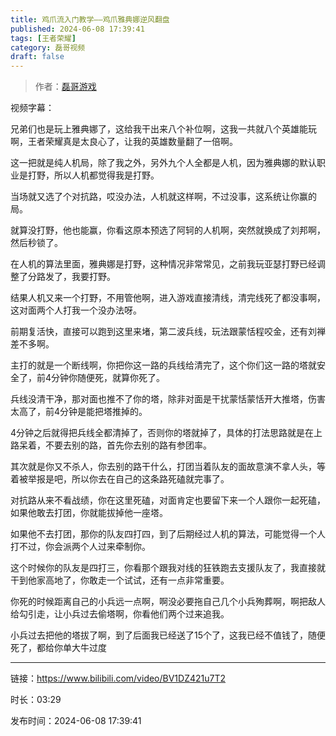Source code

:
 ```yaml
---
title: 鸡爪流入门教学——鸡爪雅典娜逆风翻盘
published: 2024-06-08 17:39:41
tags: [王者荣耀]
category: 磊哥视频
draft: false
---
```



> 作者：[磊哥游戏](https://space.bilibili.com/268941858?spm_id_from=333.788.upinfo.head.click)

视频字幕：

兄弟们也是玩上雅典娜了，这给我干出来八个补位啊，这我一共就八个英雄能玩啊，王者荣耀真是太良心了，让我的英雄数量翻了一倍啊。

这一把就是纯人机局，除了我之外，另外九个人全都是人机，因为雅典娜的默认职业是打野，所以人机都觉得我是打野。

当场就又选了个对抗路，哎没办法，人机就这样啊，不过没事，这系统让你赢的局。

就算没打野，他也能赢，你看这原本预选了阿轲的人机啊，突然就换成了刘邦啊，然后秒锁了。

在人机的算法里面，雅典娜是打野，这种情况非常常见，之前我玩亚瑟打野已经调整了分路发了，我要打野。

结果人机又来一个打野，不用管他啊，进入游戏直接清线，清完线死了都没事啊，这对面两个人打我一个没办法呀。

前期复活快，直接可以跑到这里来堵，第二波兵线，玩法跟蒙恬程咬金，还有刘禅差不多啊。

主打的就是一个断线啊，你把你这一路的兵线给清完了，这个你们这一路的塔就安全了，前4分钟你随便死，就算你死了。

兵线没清干净，那对面也推不了你的塔，除非对面是干扰蒙恬蒙恬开大推塔，伤害太高了，前4分钟是能把塔推掉的。

4分钟之后就得把兵线全都清掉了，否则你的塔就掉了，具体的打法思路就是在上路呆着，不要去别的路，首先你去别的路有参团率。

其次就是你又不杀人，你去别的路干什么，打团当着队友的面故意演不拿人头，等着被举报是吧，所以你去在自己的这条路死磕就完事了。

对抗路从来不看战绩，你在这里死磕，对面肯定也要留下来一个人跟你一起死磕，如果他敢去打团，你就能拔掉他一座塔。

如果他不去打团，那你的队友四打四，到了后期经过人机的算法，可能觉得一个人打不过，你会派两个人过来牵制你。

这个时候你的队友是四打三，你看那个跟我对线的狂铁跑去支援队友了，我直接就干到他家高地了，你敢走一个试试，还有一点非常重要。

你死的时候距离自己的小兵远一点啊，啊没必要拖自己几个小兵殉葬啊，啊把敌人给勾引走，让小兵过去偷塔啊，你看他们两个过来追我。

小兵过去把他的塔拔了啊，到了后面我已经送了15个了，这我已经不值钱了，随便死了，都给你单大牛过度

---

链接：https://www.bilibili.com/video/BV1DZ421u7T2

时长：03:29

发布时间：2024-06-08 17:39:41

┄┄┄┄┄┄

ACTIVITY:
Using only the entries above, output the line with "在人机的算法里面，雅典娜是打", the line with "对抗路从来不看战绩，你在这里", and all lines between them, exactly as they stand.

ANSWER AREA:
在人机的算法里面，雅典娜是打野，这种情况非常常见，之前我玩亚瑟打野已经调整了分路发了，我要打野。

结果人机又来一个打野，不用管他啊，进入游戏直接清线，清完线死了都没事啊，这对面两个人打我一个没办法呀。

前期复活快，直接可以跑到这里来堵，第二波兵线，玩法跟蒙恬程咬金，还有刘禅差不多啊。

主打的就是一个断线啊，你把你这一路的兵线给清完了，这个你们这一路的塔就安全了，前4分钟你随便死，就算你死了。

兵线没清干净，那对面也推不了你的塔，除非对面是干扰蒙恬蒙恬开大推塔，伤害太高了，前4分钟是能把塔推掉的。

4分钟之后就得把兵线全都清掉了，否则你的塔就掉了，具体的打法思路就是在上路呆着，不要去别的路，首先你去别的路有参团率。

其次就是你又不杀人，你去别的路干什么，打团当着队友的面故意演不拿人头，等着被举报是吧，所以你去在自己的这条路死磕就完事了。

对抗路从来不看战绩，你在这里死磕，对面肯定也要留下来一个人跟你一起死磕，如果他敢去打团，你就能拔掉他一座塔。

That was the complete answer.